* **Exercise requirements**: Those lines of the data that hold the word "environnement" are to be copied out.

* **Recorded information**:
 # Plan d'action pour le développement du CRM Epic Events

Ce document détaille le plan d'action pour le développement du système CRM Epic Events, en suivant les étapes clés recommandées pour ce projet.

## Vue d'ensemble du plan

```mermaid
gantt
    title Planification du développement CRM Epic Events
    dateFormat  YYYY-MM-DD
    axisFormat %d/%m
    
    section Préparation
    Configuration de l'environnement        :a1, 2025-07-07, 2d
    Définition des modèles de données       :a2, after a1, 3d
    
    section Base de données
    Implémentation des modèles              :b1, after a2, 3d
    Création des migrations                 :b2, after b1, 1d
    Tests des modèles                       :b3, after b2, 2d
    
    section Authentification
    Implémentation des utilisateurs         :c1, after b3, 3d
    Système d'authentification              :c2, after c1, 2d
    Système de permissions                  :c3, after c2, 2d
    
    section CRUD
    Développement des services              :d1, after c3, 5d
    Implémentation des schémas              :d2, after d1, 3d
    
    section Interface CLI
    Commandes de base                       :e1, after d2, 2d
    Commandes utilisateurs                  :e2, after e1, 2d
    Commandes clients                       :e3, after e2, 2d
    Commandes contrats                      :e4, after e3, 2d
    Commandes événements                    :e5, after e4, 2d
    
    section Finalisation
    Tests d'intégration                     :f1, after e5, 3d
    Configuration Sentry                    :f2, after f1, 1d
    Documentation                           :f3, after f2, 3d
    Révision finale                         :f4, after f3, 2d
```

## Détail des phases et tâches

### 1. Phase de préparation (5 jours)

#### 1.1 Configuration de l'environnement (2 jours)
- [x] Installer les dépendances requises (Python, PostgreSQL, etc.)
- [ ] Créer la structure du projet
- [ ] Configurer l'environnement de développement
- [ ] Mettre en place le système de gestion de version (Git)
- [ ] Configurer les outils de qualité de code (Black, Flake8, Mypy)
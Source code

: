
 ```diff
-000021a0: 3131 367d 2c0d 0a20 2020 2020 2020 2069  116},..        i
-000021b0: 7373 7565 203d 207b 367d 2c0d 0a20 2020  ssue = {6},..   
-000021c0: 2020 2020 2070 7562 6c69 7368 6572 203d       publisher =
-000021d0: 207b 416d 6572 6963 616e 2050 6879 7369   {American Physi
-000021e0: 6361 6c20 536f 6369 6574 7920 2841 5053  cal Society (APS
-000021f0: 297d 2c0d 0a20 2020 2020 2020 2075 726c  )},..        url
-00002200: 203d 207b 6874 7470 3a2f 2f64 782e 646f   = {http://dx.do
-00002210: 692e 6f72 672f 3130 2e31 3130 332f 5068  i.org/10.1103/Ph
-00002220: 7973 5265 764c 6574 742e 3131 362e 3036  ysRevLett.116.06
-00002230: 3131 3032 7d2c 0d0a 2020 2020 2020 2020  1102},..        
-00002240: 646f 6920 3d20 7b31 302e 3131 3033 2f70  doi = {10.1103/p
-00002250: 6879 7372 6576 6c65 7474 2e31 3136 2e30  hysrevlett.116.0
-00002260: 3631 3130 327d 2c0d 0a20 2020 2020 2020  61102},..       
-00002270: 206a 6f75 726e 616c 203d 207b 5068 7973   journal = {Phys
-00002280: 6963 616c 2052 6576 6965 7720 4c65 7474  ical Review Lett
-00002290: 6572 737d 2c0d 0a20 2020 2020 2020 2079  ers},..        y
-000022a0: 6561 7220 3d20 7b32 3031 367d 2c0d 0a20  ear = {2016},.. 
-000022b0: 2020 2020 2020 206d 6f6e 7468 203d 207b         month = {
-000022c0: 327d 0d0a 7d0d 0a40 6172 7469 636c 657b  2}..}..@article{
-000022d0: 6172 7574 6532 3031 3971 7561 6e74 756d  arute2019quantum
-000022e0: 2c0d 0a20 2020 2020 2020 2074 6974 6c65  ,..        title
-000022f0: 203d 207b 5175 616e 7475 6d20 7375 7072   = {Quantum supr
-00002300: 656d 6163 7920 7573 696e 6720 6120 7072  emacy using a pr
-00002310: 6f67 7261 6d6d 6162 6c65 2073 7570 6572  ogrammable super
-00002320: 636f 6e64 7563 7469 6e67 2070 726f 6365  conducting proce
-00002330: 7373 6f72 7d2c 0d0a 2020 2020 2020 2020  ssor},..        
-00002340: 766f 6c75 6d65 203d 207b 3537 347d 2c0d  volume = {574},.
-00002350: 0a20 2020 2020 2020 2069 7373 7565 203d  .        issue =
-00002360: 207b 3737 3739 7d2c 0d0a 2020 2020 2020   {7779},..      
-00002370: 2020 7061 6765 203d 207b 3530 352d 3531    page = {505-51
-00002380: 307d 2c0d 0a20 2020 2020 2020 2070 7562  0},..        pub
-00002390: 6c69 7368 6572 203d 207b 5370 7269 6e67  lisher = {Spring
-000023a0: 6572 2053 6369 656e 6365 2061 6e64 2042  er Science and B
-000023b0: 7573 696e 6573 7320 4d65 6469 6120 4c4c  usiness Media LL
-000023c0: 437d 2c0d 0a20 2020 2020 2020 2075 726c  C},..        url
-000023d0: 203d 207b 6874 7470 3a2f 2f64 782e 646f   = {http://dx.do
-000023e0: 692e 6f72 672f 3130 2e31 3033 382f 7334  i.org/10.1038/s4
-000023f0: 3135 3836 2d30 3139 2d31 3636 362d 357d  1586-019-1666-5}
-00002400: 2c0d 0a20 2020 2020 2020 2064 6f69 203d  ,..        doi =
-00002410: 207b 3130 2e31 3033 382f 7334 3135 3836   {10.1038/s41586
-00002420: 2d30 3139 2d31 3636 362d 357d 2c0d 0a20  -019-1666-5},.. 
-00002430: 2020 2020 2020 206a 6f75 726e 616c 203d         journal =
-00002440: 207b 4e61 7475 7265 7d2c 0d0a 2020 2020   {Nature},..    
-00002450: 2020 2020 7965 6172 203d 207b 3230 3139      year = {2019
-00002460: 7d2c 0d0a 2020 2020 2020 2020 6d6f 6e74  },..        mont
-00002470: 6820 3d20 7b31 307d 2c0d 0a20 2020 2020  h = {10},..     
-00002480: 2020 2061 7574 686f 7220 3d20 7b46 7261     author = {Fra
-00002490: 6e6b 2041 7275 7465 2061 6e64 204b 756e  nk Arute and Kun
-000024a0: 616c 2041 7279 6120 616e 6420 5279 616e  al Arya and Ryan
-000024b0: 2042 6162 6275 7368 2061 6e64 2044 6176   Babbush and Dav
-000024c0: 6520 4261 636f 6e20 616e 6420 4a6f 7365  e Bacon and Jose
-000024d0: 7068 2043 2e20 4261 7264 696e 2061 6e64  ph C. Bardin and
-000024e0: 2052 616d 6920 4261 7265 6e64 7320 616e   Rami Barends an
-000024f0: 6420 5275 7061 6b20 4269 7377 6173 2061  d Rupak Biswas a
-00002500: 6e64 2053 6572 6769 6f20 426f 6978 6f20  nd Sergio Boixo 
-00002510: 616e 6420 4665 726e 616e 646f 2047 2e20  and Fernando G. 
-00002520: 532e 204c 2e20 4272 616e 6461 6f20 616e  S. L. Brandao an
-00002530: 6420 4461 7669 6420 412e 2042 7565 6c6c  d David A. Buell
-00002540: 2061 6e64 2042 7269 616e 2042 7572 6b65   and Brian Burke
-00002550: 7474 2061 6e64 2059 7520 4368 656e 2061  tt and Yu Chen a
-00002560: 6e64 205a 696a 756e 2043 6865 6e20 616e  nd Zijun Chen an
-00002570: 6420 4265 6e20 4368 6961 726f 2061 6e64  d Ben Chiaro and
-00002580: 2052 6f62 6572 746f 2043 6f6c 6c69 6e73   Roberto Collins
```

* **Solved problem**:
    Configuration de l'environnement        :a1, 2025-07-07, 2d
#### 1.1 Configuration de l'environnement (2 jours)
- [ ] Configurer l'environnement de développement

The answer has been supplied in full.